I shook my head, half laughing and half weeping at the lively memories of the dead that played about me so insistently, and took myself in hand. This would not do. I was edging myself into hysteria, and there was Pearl to think of. Soon she must be washed and fed and put to sleep. So consciously I shut my mind, forbidding all associations entrance, and tried for a few moments to live solely in my senses.
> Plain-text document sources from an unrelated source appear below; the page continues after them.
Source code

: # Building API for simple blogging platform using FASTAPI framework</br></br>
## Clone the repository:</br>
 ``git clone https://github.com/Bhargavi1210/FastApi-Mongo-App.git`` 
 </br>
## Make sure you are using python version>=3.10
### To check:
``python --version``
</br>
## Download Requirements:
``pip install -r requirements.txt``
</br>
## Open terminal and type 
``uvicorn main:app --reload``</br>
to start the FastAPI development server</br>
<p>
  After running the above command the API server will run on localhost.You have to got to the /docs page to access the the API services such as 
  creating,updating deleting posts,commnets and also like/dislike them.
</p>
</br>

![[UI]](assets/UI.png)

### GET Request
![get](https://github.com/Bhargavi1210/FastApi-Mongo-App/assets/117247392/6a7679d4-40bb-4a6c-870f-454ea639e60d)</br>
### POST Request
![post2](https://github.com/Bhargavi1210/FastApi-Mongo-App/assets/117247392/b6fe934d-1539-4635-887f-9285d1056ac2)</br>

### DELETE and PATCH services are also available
It was still hot and the reflected warmth of the courtyard walls beat down upon me. I made myself experience inch by inch the feel of warm air on my bare arms, neck and face. I licked my lips and tasted the salt sweat. My feet, encased in heavy shoes, were swollen and painful, and my dress, whose bodice stuck to my damp body like a plaster, dragged the slatternly folds of its dirty skirt in the dust. Smoke from the pyre of bedding filled my eyes, throat and nose, but the scent, I suddenly realized, was pleasanter by far than the air we normally breathed, and I gulped it in thankfully. The noise of the guns, unremitting as ever, I hardly heard, but when a flight of fruit bats passed across the murky sky, the slow clap of their leathern wings drew my eyes upwards.
Looking around me, I discovered that there were others beside myself in the courtyard I had thought deserted. A couple of women bent over a tiny fire built on the wide verandah, and in a corner three children played with a box on wheels, loading it with stones, then sending it crashing against the building to upset and lie, wheels spinning, on the summit of its load. Not far from them, a man with a bandage round his head and another on his leg lay propped against the plinth of the verandah, rifle by his side. He was asleep.